There is an interesting article you might wish to read in the Wall Street Journal on January 24, 2013 titled; "Retail Conjure Virtual Models," by Sven Grundberg and Anna Molin which alerts all models to "look out" because your job is about to be replaced not by robots but by photo-shopped pictures of a virtual you, or worse a virtual image not like you, one which you will receive no compensation for. In other words, your skinny-little rear-end isn't going to be needed anymore gliding down the runway.
It seems as if the digital world is taking our jobs as fast as the robots are, or as fast as we are off shoring our jobs to China these days. Could it be that those in the modeling profession and all the photo models will become a thing of the past? Are their jobs in jeopardy? It appears so, but we probably shouldn't be surprised. Still, if you know anything about copyright, trademarks, and modeling you also realize that using someone's "likeness" can also be a form of pirated property.

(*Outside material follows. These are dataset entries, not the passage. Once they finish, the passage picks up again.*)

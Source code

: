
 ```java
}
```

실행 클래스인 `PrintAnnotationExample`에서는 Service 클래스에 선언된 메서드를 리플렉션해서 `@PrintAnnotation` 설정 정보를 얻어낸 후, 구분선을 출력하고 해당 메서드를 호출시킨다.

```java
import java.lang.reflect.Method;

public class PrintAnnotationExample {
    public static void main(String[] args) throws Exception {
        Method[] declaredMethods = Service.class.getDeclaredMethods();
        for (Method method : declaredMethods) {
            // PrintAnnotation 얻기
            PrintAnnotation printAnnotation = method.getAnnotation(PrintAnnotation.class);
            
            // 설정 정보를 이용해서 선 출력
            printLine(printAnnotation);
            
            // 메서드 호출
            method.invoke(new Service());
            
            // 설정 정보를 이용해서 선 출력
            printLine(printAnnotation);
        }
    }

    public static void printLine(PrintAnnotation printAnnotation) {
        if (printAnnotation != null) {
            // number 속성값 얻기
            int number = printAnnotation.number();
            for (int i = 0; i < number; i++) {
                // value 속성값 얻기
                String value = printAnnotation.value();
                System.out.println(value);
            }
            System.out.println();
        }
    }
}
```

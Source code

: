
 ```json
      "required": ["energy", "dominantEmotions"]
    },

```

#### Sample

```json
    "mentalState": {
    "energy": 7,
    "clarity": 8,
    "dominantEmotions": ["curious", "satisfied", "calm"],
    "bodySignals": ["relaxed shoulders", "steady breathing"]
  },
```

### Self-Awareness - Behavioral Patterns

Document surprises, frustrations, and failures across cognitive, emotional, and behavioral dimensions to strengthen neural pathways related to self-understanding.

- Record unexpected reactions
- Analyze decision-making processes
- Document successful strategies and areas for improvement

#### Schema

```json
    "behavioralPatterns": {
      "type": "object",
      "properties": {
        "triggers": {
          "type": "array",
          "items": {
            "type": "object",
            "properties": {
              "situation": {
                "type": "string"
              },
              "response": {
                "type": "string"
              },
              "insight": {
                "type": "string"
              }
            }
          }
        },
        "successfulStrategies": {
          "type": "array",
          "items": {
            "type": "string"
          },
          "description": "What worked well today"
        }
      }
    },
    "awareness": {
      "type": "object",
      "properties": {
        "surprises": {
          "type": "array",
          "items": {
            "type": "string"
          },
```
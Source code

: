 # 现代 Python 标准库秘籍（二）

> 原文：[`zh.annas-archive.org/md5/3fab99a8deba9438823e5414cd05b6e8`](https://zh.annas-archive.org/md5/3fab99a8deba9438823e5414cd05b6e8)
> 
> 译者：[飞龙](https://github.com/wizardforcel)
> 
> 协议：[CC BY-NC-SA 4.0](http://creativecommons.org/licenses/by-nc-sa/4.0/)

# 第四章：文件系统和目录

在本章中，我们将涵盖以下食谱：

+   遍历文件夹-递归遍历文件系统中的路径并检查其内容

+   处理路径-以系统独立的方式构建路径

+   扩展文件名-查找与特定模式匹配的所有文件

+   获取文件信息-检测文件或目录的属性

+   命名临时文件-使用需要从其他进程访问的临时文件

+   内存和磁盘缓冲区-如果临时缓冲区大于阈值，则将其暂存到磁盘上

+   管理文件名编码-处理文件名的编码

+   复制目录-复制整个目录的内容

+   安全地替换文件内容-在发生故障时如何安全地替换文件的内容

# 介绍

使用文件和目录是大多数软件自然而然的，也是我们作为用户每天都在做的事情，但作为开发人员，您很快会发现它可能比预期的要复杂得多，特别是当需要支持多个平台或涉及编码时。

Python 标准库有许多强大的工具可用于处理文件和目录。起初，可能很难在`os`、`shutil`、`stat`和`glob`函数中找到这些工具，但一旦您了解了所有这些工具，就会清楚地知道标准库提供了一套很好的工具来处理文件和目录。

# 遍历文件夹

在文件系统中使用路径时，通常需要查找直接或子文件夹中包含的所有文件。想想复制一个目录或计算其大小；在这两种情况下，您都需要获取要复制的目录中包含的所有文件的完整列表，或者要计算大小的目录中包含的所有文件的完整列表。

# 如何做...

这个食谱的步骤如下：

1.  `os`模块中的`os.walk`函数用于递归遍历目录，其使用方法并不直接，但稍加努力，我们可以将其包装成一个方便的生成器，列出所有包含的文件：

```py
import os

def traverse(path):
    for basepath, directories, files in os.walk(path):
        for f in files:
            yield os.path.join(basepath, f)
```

Does this mean that there will be digitally enhanced avatars which will not have a likeness of any known model, just the proper features, shading, and body shape which is appealing to the readers? If so, this could completely change what our society believes to be beautiful in the future. And it would once again all be based on a myth of false perfection perhaps? Or will these digital avatar models have subtle flaws to make them look human? Yes, the glamour publishing magazine business is changing isn't it? Please consider all this and think on it.